> **Work task**: Would you please copy each line of the listing that mentions "BluRay"?

> **Entries provided**:
# # # # #
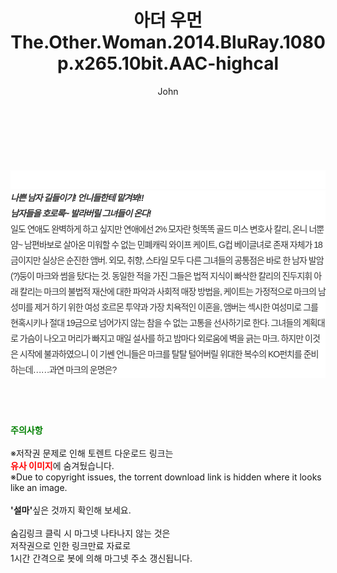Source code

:﻿---
layout: post
title:  "아더 우먼 The.Other.Woman.2014.BluRay.1080p.x265.10bit.AAC-highcal"
author: John
categories: [ 영화 ]
tags: [  ]
image:  
description: "아더 우먼 The.Other.Woman.2014.BluRay.1080p.x265.10bit.AAC-highcal torrent 정보 공유"
toc: true
toc_sticky: true
---

<br>
<div class="view-img">
<a class="view_image" href="https://torrentmobile59.com/bbs/view_image.php?fn=%2Fdata%2Ffile%2Fmovie%2F1999782722_R87Zaz1c_b1a055e3cddd4eb9cc3e29f07773b8a1ed2ad038.jpg" target="_blank"><img alt="" class="img-tag" content="https://torrentmobile59.com/data/file/movie/1999782722_R87Zaz1c_b1a055e3cddd4eb9cc3e29f07773b8a1ed2ad038.jpg" itemprop="image" src="https://torrentmobile59.com/data/file/movie/1999782722_R87Zaz1c_b1a055e3cddd4eb9cc3e29f07773b8a1ed2ad038.jpg"/></a></div><div class="view-content" itemprop="description">
<p><br/></p><div class="title_area" style="margin:0px 0px 9px;padding:0px;list-style:none;font-size:12px;font-family:'나눔고딕', NanumGothic, '돋움', Dotum, Helvetica, 'AppleSDGothicNeo-Medium', AppleGothic, sans-serif;height:30px;float:none;background-color:rgb(255,255,255);"><h4 class="h_story" style="margin:5px 10px 0px 0px;padding:0px;list-style:none;font-size:12px;font-family:'돋움', sans-serif;height:18px;width:49px;background:url(&quot;https://ssl.pstatic.net/static/movie/2020/10/h_tx_sp5.png&quot;) no-repeat 0px -17px;float:left;"><strong class="blind" style="margin:0px;padding:0px;list-style:none;font-size:0px;font-family:inherit;color:inherit;width:1px;height:1px;line-height:0;">줄거리</strong></h4></div><h5 class="h_tx_story" style="margin:-7px 0px 1px;padding:0px;list-style:none;font-size:14px;font-family:'나눔고딕', NanumGothic, Helvetica, sans-serif;color:rgb(51,51,51);background-image:url(&quot;https://ssl.pstatic.net/static/movie/2014/01/blank.gif&quot;);letter-spacing:-1px;line-height:25px;background-color:rgb(255,255,255);">나쁜 남자 길들이기! 언니들한테 맡겨봐!!<br style="list-style:none;font-size:12px;font-family:'돋움', sans-serif;color:rgb(0,0,0);"/>남자들을 호로록~ 발라버릴 그녀들이 온다!</h5><p class="con_tx" style="margin-top:-1px;margin-bottom:-6px;list-style:none;font-size:14px;font-family:'나눔고딕', NanumGothic, '돋움', Dotum, Helvetica, 'AppleSDGothicNeo-Medium', AppleGothic, sans-serif;color:rgb(51,51,51);background-image:url(&quot;https://ssl.pstatic.net/static/movie/2014/01/blank.gif&quot;);letter-spacing:-1px;line-height:25px;background-color:rgb(255,255,255);">일도 연애도 완벽하게 하고 싶지만 연애에선 2% 모자란 헛똑똑 골드 미스 변호사 칼리, 온니 너뿐얌~ 남편바보로 살아온 미워할 수 없는 민폐캐릭 와이프 케이트, G컵 베이글녀로 존재 자체가 18금이지만 실상은 순진한 앰버. 외모, 취향, 스타일 모두 다른 그녀들의 공통점은 바로 한 남자 발암(?)둥이 마크와 썸을 탔다는 것. 동일한 적을 가진 그들은 법적 지식이 빠삭한 칼리의 진두지휘 아래 칼리는 마크의 불법적 재산에 대한 파악과 사회적 매장 방법을, 케이트는 가정적으로 마크의 남성미를 제거 하기 위한 여성 호르몬 투약과 가장 치욕적인 이혼을, 앰버는 섹시한 여성미로 그를 현혹시키나 절대 19금으로 넘어가지 않는 참을 수 없는 고통을 선사하기로 한다. 그녀들의 계획대로 가슴이 나오고 머리가 빠지고 매일 설사를 하고 밤마다 외로움에 벽을 긁는 마크. 하지만 이것은 시작에 불과하였으니 이 기쎈 언니들은 마크를 탈탈 털어버릴 위대한 복수의 KO펀치를 준비하는데……과연 마크의 운명은?</p> </div>
    
<br><br><br>
<p data-ke-size="size16"><b><span style="color: green;">주의사항</span></b><br /><br />※저작권 문제로 인해 토렌트 다운로드 링크는<br /><b><span style="color: red;">유사 이미지</span></b>에 숨겨뒀습니다.<br />※Due to copyright issues, the torrent download link is hidden where it looks like an image.<br /><br /><b>'설마'</b>싶은 것까지 확인해 보세요.<br /><br />숨김링크 클릭 시 마그넷 나타나지 않는 것은<br />저작권으로 인한 링크만료 자료로<br />1시간 간격으로 봇에 의해 마그넷 주소 갱신됩니다.</p>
# # # # #
> **Answer below**:
title:  "아더 우먼 The.Other.Woman.2014.BluRay.1080p.x265.10bit.AAC-highcal"
description: "아더 우먼 The.Other.Woman.2014.BluRay.1080p.x265.10bit.AAC-highcal torrent 정보 공유"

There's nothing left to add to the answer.